+++ EXCERPTED DATA

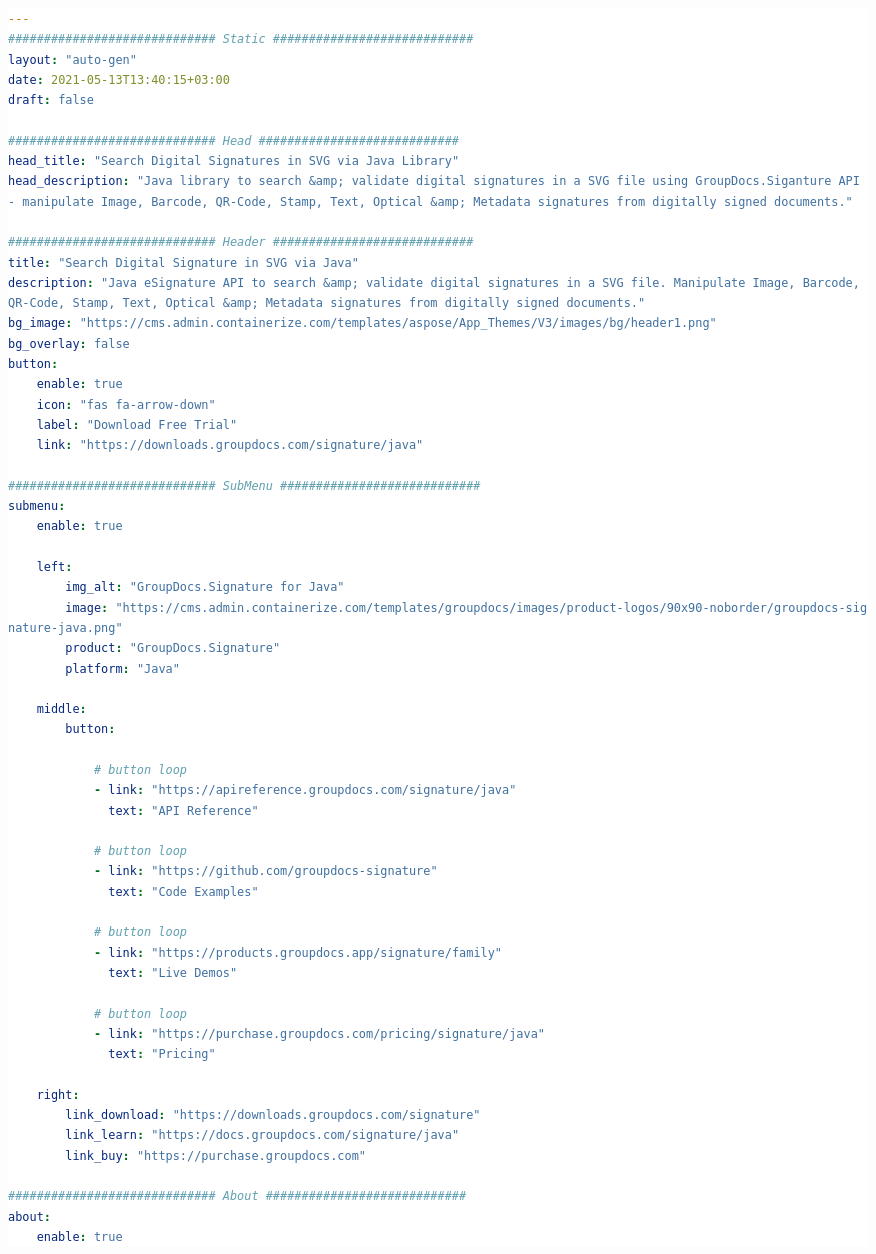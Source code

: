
 ```yaml
---
############################# Static ############################
layout: "auto-gen"
date: 2021-05-13T13:40:15+03:00
draft: false

############################# Head ############################
head_title: "Search Digital Signatures in SVG via Java Library"
head_description: "Java library to search &amp; validate digital signatures in a SVG file using GroupDocs.Siganture API - manipulate Image, Barcode, QR-Code, Stamp, Text, Optical &amp; Metadata signatures from digitally signed documents."

############################# Header ############################
title: "Search Digital Signature in SVG via Java"
description: "Java eSignature API to search &amp; validate digital signatures in a SVG file. Manipulate Image, Barcode, QR-Code, Stamp, Text, Optical &amp; Metadata signatures from digitally signed documents."
bg_image: "https://cms.admin.containerize.com/templates/aspose/App_Themes/V3/images/bg/header1.png"
bg_overlay: false
button:
    enable: true
    icon: "fas fa-arrow-down"
    label: "Download Free Trial"
    link: "https://downloads.groupdocs.com/signature/java"

############################# SubMenu ############################
submenu:
    enable: true

    left:
        img_alt: "GroupDocs.Signature for Java"
        image: "https://cms.admin.containerize.com/templates/groupdocs/images/product-logos/90x90-noborder/groupdocs-signature-java.png"
        product: "GroupDocs.Signature"
        platform: "Java"

    middle:
        button:

            # button loop
            - link: "https://apireference.groupdocs.com/signature/java"
              text: "API Reference"

            # button loop
            - link: "https://github.com/groupdocs-signature"
              text: "Code Examples"

            # button loop
            - link: "https://products.groupdocs.app/signature/family"
              text: "Live Demos"

            # button loop
            - link: "https://purchase.groupdocs.com/pricing/signature/java"
              text: "Pricing"

    right:
        link_download: "https://downloads.groupdocs.com/signature"
        link_learn: "https://docs.groupdocs.com/signature/java"
        link_buy: "https://purchase.groupdocs.com"

############################# About ############################
about:
    enable: true
```
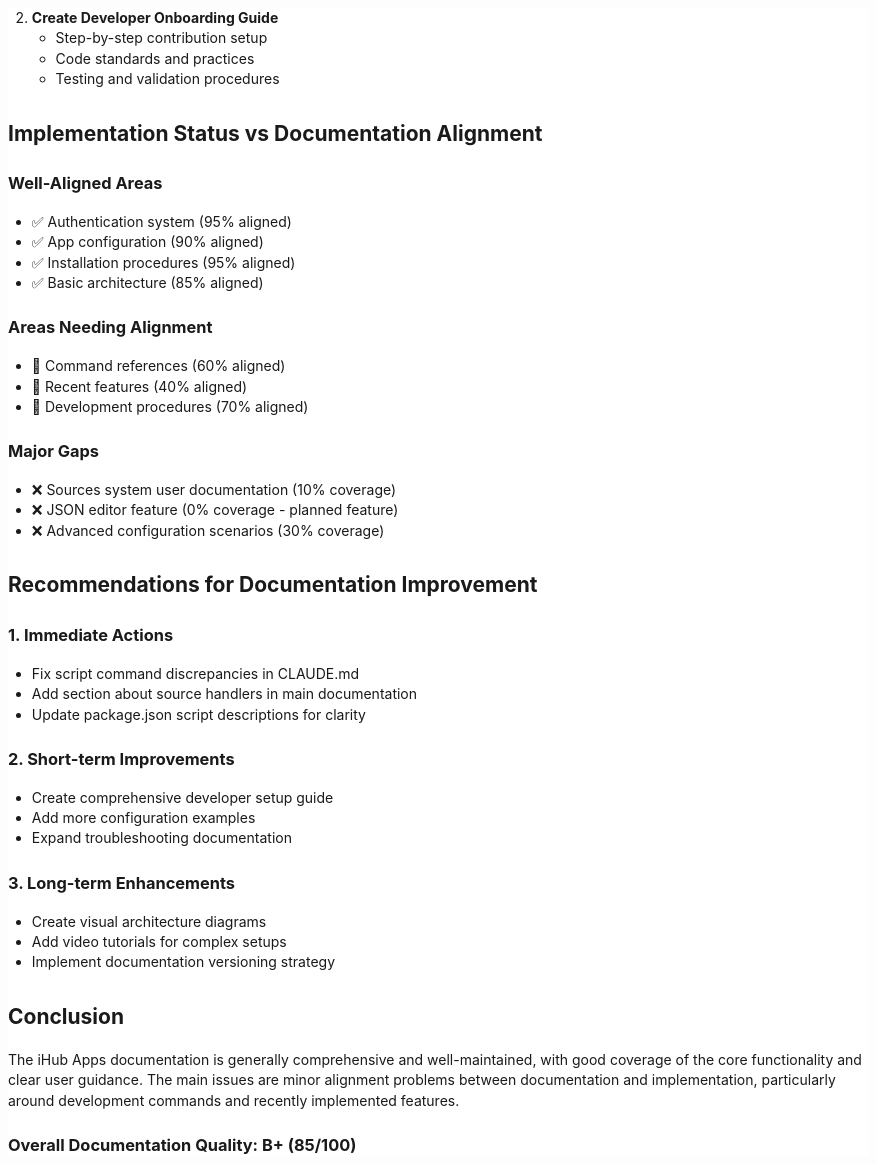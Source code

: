 2. **Create Developer Onboarding Guide**
   - Step-by-step contribution setup
   - Code standards and practices
   - Testing and validation procedures

## Implementation Status vs Documentation Alignment

### Well-Aligned Areas
- ✅ Authentication system (95% aligned)
- ✅ App configuration (90% aligned)
- ✅ Installation procedures (95% aligned)
- ✅ Basic architecture (85% aligned)

### Areas Needing Alignment
- 🔄 Command references (60% aligned)
- 🔄 Recent features (40% aligned)
- 🔄 Development procedures (70% aligned)

### Major Gaps
- ❌ Sources system user documentation (10% coverage)
- ❌ JSON editor feature (0% coverage - planned feature)
- ❌ Advanced configuration scenarios (30% coverage)

## Recommendations for Documentation Improvement

### 1. Immediate Actions
- Fix script command discrepancies in CLAUDE.md
- Add section about source handlers in main documentation
- Update package.json script descriptions for clarity

### 2. Short-term Improvements
- Create comprehensive developer setup guide
- Add more configuration examples
- Expand troubleshooting documentation

### 3. Long-term Enhancements
- Create visual architecture diagrams
- Add video tutorials for complex setups
- Implement documentation versioning strategy

## Conclusion

The iHub Apps documentation is generally comprehensive and well-maintained, with good coverage of the core functionality and clear user guidance. The main issues are minor alignment problems between documentation and implementation, particularly around development commands and recently implemented features.

### Overall Documentation Quality: B+ (85/100)
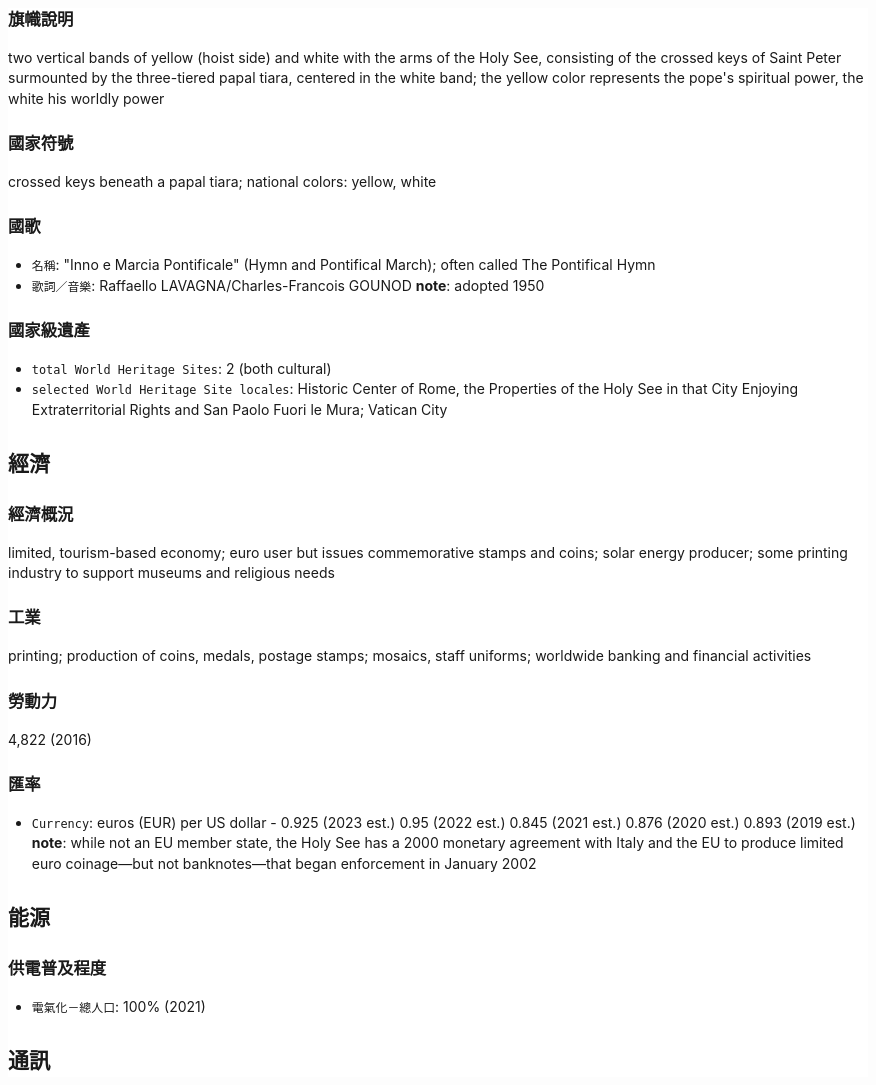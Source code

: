 ### 旗幟說明
two vertical bands of yellow (hoist side) and white with the arms of the Holy See, consisting of the crossed keys of Saint Peter surmounted by the three-tiered papal tiara, centered in the white band; the yellow color represents the pope's spiritual power, the white his worldly power

### 國家符號
crossed keys beneath a papal tiara; national colors: yellow, white

### 國歌
- `名稱`: "Inno e Marcia Pontificale" (Hymn and Pontifical March); often called The Pontifical Hymn
- `歌詞／音樂`: Raffaello LAVAGNA/Charles-Francois GOUNOD
**note**:  adopted 1950

### 國家級遺產
- `total World Heritage Sites`: 2 (both cultural)
- `selected World Heritage Site locales`: Historic Center of Rome, the Properties of the Holy See in that City Enjoying Extraterritorial Rights and San Paolo Fuori le Mura; Vatican City

## 經濟

### 經濟概況
limited, tourism-based economy; euro user but issues commemorative stamps and coins; solar energy producer; some printing industry to support museums and religious needs

### 工業
printing; production of coins, medals, postage stamps; mosaics, staff uniforms; worldwide banking and financial activities

### 勞動力
4,822 (2016)

### 匯率
- `Currency`: euros (EUR) per US dollar -
0.925 (2023 est.)
0.95 (2022 est.)
0.845 (2021 est.)
0.876 (2020 est.)
0.893 (2019 est.)
**note**: while not an EU member state, the Holy See has a 2000 monetary agreement with Italy and the EU to produce limited euro coinage—but not banknotes—that began enforcement in January 2002

## 能源

### 供電普及程度
- `電氣化－總人口`: 100% (2021)

## 通訊
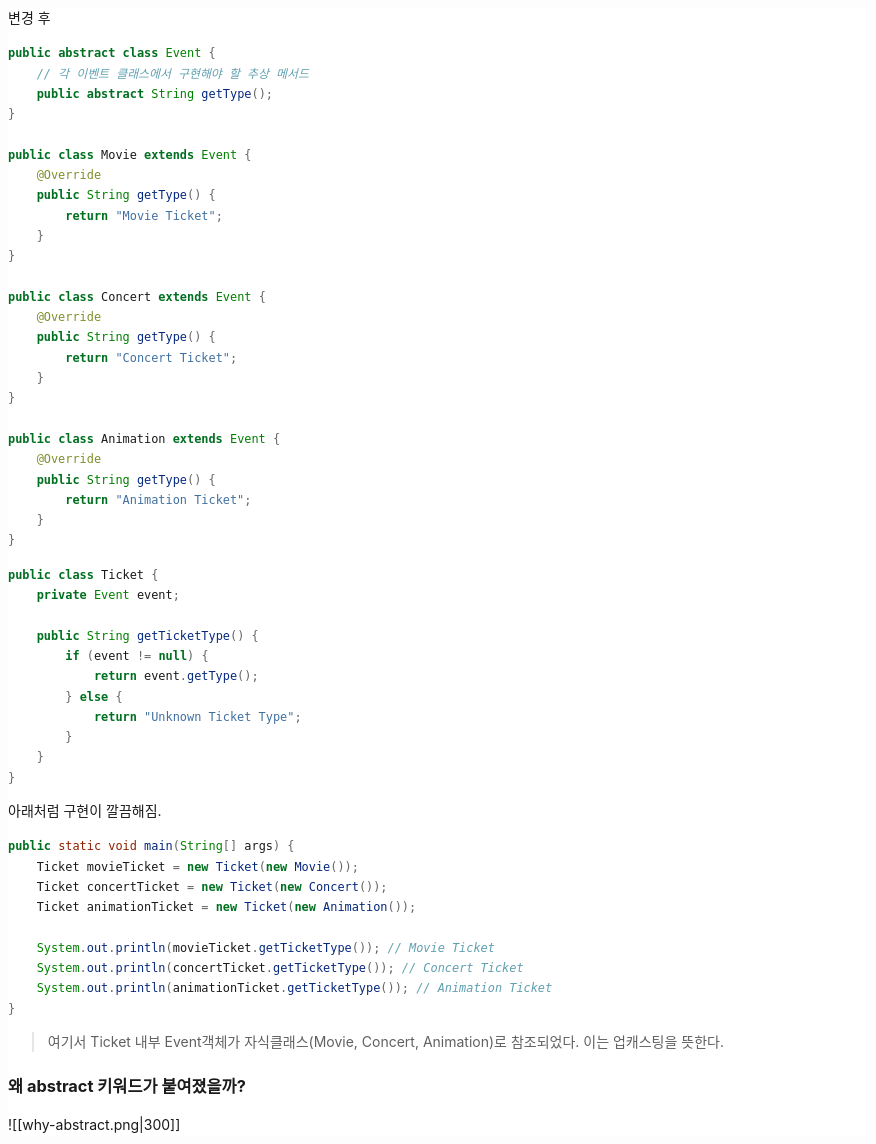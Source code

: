 
변경 후

```java
public abstract class Event {
    // 각 이벤트 클래스에서 구현해야 할 추상 메서드
    public abstract String getType();
}

public class Movie extends Event {
    @Override
    public String getType() {
        return "Movie Ticket";
    }
}

public class Concert extends Event {
    @Override
    public String getType() {
        return "Concert Ticket";
    }
}

public class Animation extends Event {
    @Override
    public String getType() {
        return "Animation Ticket";
    }
}
```

```java
public class Ticket {
    private Event event;

    public String getTicketType() {
        if (event != null) {
            return event.getType();
        } else {
            return "Unknown Ticket Type";
        }
    }
}
```

아래처럼 구현이 깔끔해짐.

```java
public static void main(String[] args) {
    Ticket movieTicket = new Ticket(new Movie());
    Ticket concertTicket = new Ticket(new Concert());
    Ticket animationTicket = new Ticket(new Animation());

    System.out.println(movieTicket.getTicketType()); // Movie Ticket
    System.out.println(concertTicket.getTicketType()); // Concert Ticket
    System.out.println(animationTicket.getTicketType()); // Animation Ticket
}
```
> 여기서 Ticket 내부 Event객체가 자식클래스(Movie, Concert, Animation)로 참조되었다. 이는 업캐스팅을 뜻한다.
### 왜 abstract 키워드가 붙여졌을까?
![[why-abstract.png|300]]
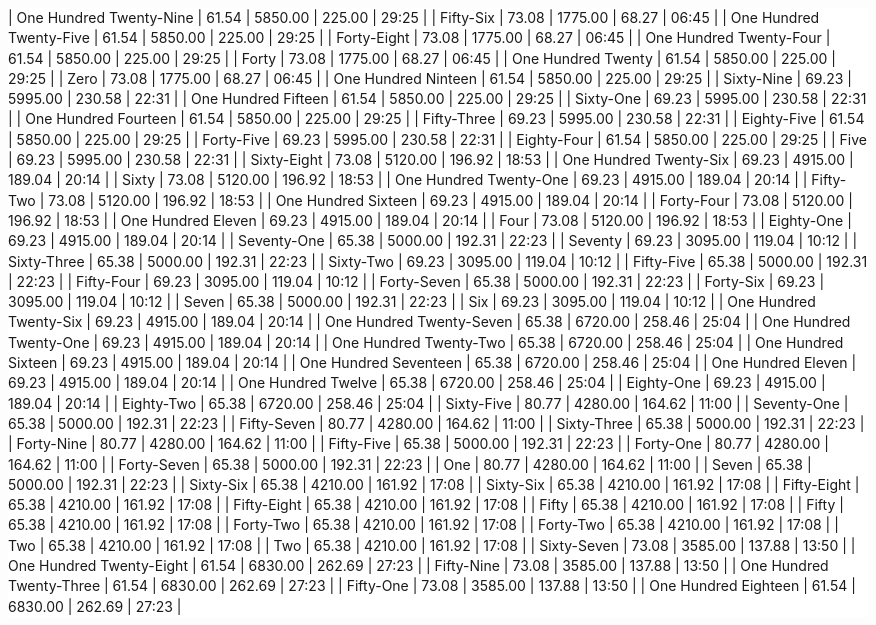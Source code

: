 | One Hundred Twenty-Nine | 61.54 | 5850.00 | 225.00 | 29:25 |     | Fifty-Six | 73.08 | 1775.00 | 68.27 | 06:45 |
| One Hundred Twenty-Five | 61.54 | 5850.00 | 225.00 | 29:25 |     | Forty-Eight | 73.08 | 1775.00 | 68.27 | 06:45 |
| One Hundred Twenty-Four | 61.54 | 5850.00 | 225.00 | 29:25 |     | Forty | 73.08 | 1775.00 | 68.27 | 06:45 |
| One Hundred Twenty | 61.54 | 5850.00 | 225.00 | 29:25 |     | Zero | 73.08 | 1775.00 | 68.27 | 06:45 |
| One Hundred Ninteen | 61.54 | 5850.00 | 225.00 | 29:25 |     | Sixty-Nine | 69.23 | 5995.00 | 230.58 | 22:31 |
| One Hundred Fifteen | 61.54 | 5850.00 | 225.00 | 29:25 |     | Sixty-One | 69.23 | 5995.00 | 230.58 | 22:31 |
| One Hundred Fourteen | 61.54 | 5850.00 | 225.00 | 29:25 |     | Fifty-Three | 69.23 | 5995.00 | 230.58 | 22:31 |
| Eighty-Five | 61.54 | 5850.00 | 225.00 | 29:25 |     | Forty-Five | 69.23 | 5995.00 | 230.58 | 22:31 |
| Eighty-Four | 61.54 | 5850.00 | 225.00 | 29:25 |     | Five | 69.23 | 5995.00 | 230.58 | 22:31 |
| Sixty-Eight | 73.08 | 5120.00 | 196.92 | 18:53 |     | One Hundred Twenty-Six | 69.23 | 4915.00 | 189.04 | 20:14 |
| Sixty | 73.08 | 5120.00 | 196.92 | 18:53 |     | One Hundred Twenty-One | 69.23 | 4915.00 | 189.04 | 20:14 |
| Fifty-Two | 73.08 | 5120.00 | 196.92 | 18:53 |     | One Hundred Sixteen | 69.23 | 4915.00 | 189.04 | 20:14 |
| Forty-Four | 73.08 | 5120.00 | 196.92 | 18:53 |     | One Hundred Eleven | 69.23 | 4915.00 | 189.04 | 20:14 |
| Four | 73.08 | 5120.00 | 196.92 | 18:53 |     | Eighty-One | 69.23 | 4915.00 | 189.04 | 20:14 |
| Seventy-One | 65.38 | 5000.00 | 192.31 | 22:23 |     | Seventy | 69.23 | 3095.00 | 119.04 | 10:12 |
| Sixty-Three | 65.38 | 5000.00 | 192.31 | 22:23 |     | Sixty-Two | 69.23 | 3095.00 | 119.04 | 10:12 |
| Fifty-Five | 65.38 | 5000.00 | 192.31 | 22:23 |     | Fifty-Four | 69.23 | 3095.00 | 119.04 | 10:12 |
| Forty-Seven | 65.38 | 5000.00 | 192.31 | 22:23 |     | Forty-Six | 69.23 | 3095.00 | 119.04 | 10:12 |
| Seven | 65.38 | 5000.00 | 192.31 | 22:23 |     | Six | 69.23 | 3095.00 | 119.04 | 10:12 |
| One Hundred Twenty-Six | 69.23 | 4915.00 | 189.04 | 20:14 |     | One Hundred Twenty-Seven | 65.38 | 6720.00 | 258.46 | 25:04 |
| One Hundred Twenty-One | 69.23 | 4915.00 | 189.04 | 20:14 |     | One Hundred Twenty-Two | 65.38 | 6720.00 | 258.46 | 25:04 |
| One Hundred Sixteen | 69.23 | 4915.00 | 189.04 | 20:14 |     | One Hundred Seventeen | 65.38 | 6720.00 | 258.46 | 25:04 |
| One Hundred Eleven | 69.23 | 4915.00 | 189.04 | 20:14 |     | One Hundred Twelve | 65.38 | 6720.00 | 258.46 | 25:04 |
| Eighty-One | 69.23 | 4915.00 | 189.04 | 20:14 |     | Eighty-Two | 65.38 | 6720.00 | 258.46 | 25:04 |
| Sixty-Five | 80.77 | 4280.00 | 164.62 | 11:00 |     | Seventy-One | 65.38 | 5000.00 | 192.31 | 22:23 |
| Fifty-Seven | 80.77 | 4280.00 | 164.62 | 11:00 |     | Sixty-Three | 65.38 | 5000.00 | 192.31 | 22:23 |
| Forty-Nine | 80.77 | 4280.00 | 164.62 | 11:00 |     | Fifty-Five | 65.38 | 5000.00 | 192.31 | 22:23 |
| Forty-One | 80.77 | 4280.00 | 164.62 | 11:00 |     | Forty-Seven | 65.38 | 5000.00 | 192.31 | 22:23 |
| One | 80.77 | 4280.00 | 164.62 | 11:00 |     | Seven | 65.38 | 5000.00 | 192.31 | 22:23 |
| Sixty-Six | 65.38 | 4210.00 | 161.92 | 17:08 |     | Sixty-Six | 65.38 | 4210.00 | 161.92 | 17:08 |
| Fifty-Eight | 65.38 | 4210.00 | 161.92 | 17:08 |     | Fifty-Eight | 65.38 | 4210.00 | 161.92 | 17:08 |
| Fifty | 65.38 | 4210.00 | 161.92 | 17:08 |     | Fifty | 65.38 | 4210.00 | 161.92 | 17:08 |
| Forty-Two | 65.38 | 4210.00 | 161.92 | 17:08 |     | Forty-Two | 65.38 | 4210.00 | 161.92 | 17:08 |
| Two | 65.38 | 4210.00 | 161.92 | 17:08 |     | Two | 65.38 | 4210.00 | 161.92 | 17:08 |
| Sixty-Seven | 73.08 | 3585.00 | 137.88 | 13:50 |     | One Hundred Twenty-Eight | 61.54 | 6830.00 | 262.69 | 27:23 |
| Fifty-Nine | 73.08 | 3585.00 | 137.88 | 13:50 |     | One Hundred Twenty-Three | 61.54 | 6830.00 | 262.69 | 27:23 |
| Fifty-One | 73.08 | 3585.00 | 137.88 | 13:50 |     | One Hundred Eighteen | 61.54 | 6830.00 | 262.69 | 27:23 |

++++++

YOUR OBJECTIVE: Return all lines from the data that include the string "term".

OUTPUT:
### 2. Short-term Improvements
### 3. Long-term Enhancements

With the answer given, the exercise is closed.